The Inclusive Society Institute (ISI) hosted a range of civil society organisations at its offices in Cape Town on Friday, 22 July 2022, to further deliberate the passage of legislation aimed at reforming the electoral system in South Africa.
Whilst the Constitutional Court ruled that the current electoral system is unconstitutional in that it does not allow for independent candidates to stand for election, and that the legislature needs to remedy the defect, civil society is of the view that the electoral reform needs to go far beyond the mere accommodation of independent candidates.

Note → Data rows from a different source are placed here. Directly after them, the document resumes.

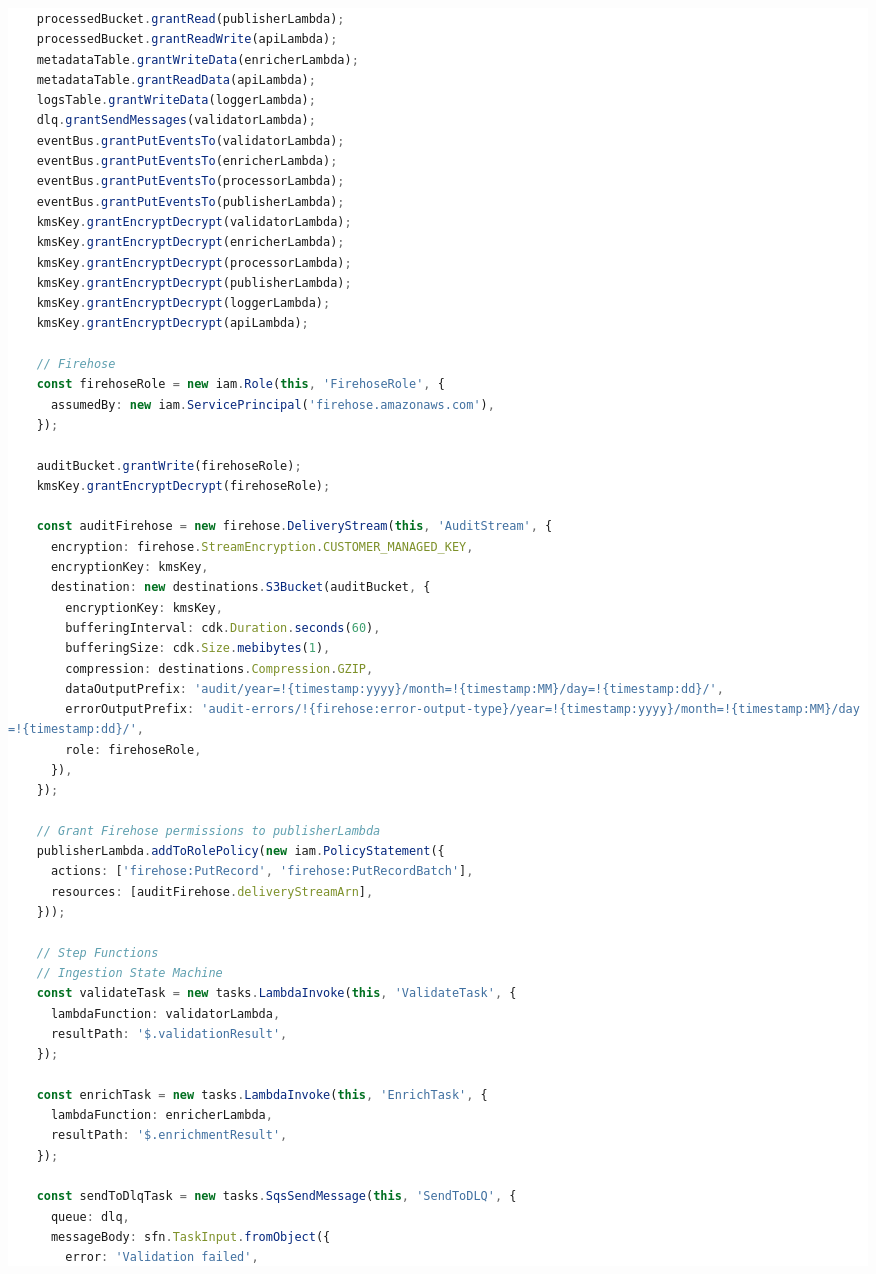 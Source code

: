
 ```typescript
    processedBucket.grantRead(publisherLambda);
    processedBucket.grantReadWrite(apiLambda);
    metadataTable.grantWriteData(enricherLambda);
    metadataTable.grantReadData(apiLambda);
    logsTable.grantWriteData(loggerLambda);
    dlq.grantSendMessages(validatorLambda);
    eventBus.grantPutEventsTo(validatorLambda);
    eventBus.grantPutEventsTo(enricherLambda);
    eventBus.grantPutEventsTo(processorLambda);
    eventBus.grantPutEventsTo(publisherLambda);
    kmsKey.grantEncryptDecrypt(validatorLambda);
    kmsKey.grantEncryptDecrypt(enricherLambda);
    kmsKey.grantEncryptDecrypt(processorLambda);
    kmsKey.grantEncryptDecrypt(publisherLambda);
    kmsKey.grantEncryptDecrypt(loggerLambda);
    kmsKey.grantEncryptDecrypt(apiLambda);

    // Firehose
    const firehoseRole = new iam.Role(this, 'FirehoseRole', {
      assumedBy: new iam.ServicePrincipal('firehose.amazonaws.com'),
    });

    auditBucket.grantWrite(firehoseRole);
    kmsKey.grantEncryptDecrypt(firehoseRole);

    const auditFirehose = new firehose.DeliveryStream(this, 'AuditStream', {
      encryption: firehose.StreamEncryption.CUSTOMER_MANAGED_KEY,
      encryptionKey: kmsKey,
      destination: new destinations.S3Bucket(auditBucket, {
        encryptionKey: kmsKey,
        bufferingInterval: cdk.Duration.seconds(60),
        bufferingSize: cdk.Size.mebibytes(1),
        compression: destinations.Compression.GZIP,
        dataOutputPrefix: 'audit/year=!{timestamp:yyyy}/month=!{timestamp:MM}/day=!{timestamp:dd}/',
        errorOutputPrefix: 'audit-errors/!{firehose:error-output-type}/year=!{timestamp:yyyy}/month=!{timestamp:MM}/day=!{timestamp:dd}/',
        role: firehoseRole,
      }),
    });

    // Grant Firehose permissions to publisherLambda
    publisherLambda.addToRolePolicy(new iam.PolicyStatement({
      actions: ['firehose:PutRecord', 'firehose:PutRecordBatch'],
      resources: [auditFirehose.deliveryStreamArn],
    }));

    // Step Functions
    // Ingestion State Machine
    const validateTask = new tasks.LambdaInvoke(this, 'ValidateTask', {
      lambdaFunction: validatorLambda,
      resultPath: '$.validationResult',
    });

    const enrichTask = new tasks.LambdaInvoke(this, 'EnrichTask', {
      lambdaFunction: enricherLambda,
      resultPath: '$.enrichmentResult',
    });

    const sendToDlqTask = new tasks.SqsSendMessage(this, 'SendToDLQ', {
      queue: dlq,
      messageBody: sfn.TaskInput.fromObject({
        error: 'Validation failed',
```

At the meeting a two-step process for electoral reform was advanced. Step one, in preparation for the 2024 general election, would respond to the Constitutional Court judgement as it relates to independent candidates, whilst the second step would aim to bring about broader reform in time for the 2029 general election. The second step would consider issues such as a constituency-based election, since there is a recognition that such a system would require preparatory processes such as, for example, constituency demarcation, which will not be able to be concluded in time for the 2024 election.
Civil society remains concerned about a number of constitutional aspects to the current Bill being considered by Parliament’s Portfolio Committee on Home Affairs, which, they insist, needs to be corrected before being enacted.
The Inclusive Society Institute will continue to work with civil society and the political fraternity to advance free and fair electoral processes that will promote a greater sense of accountability and representivity.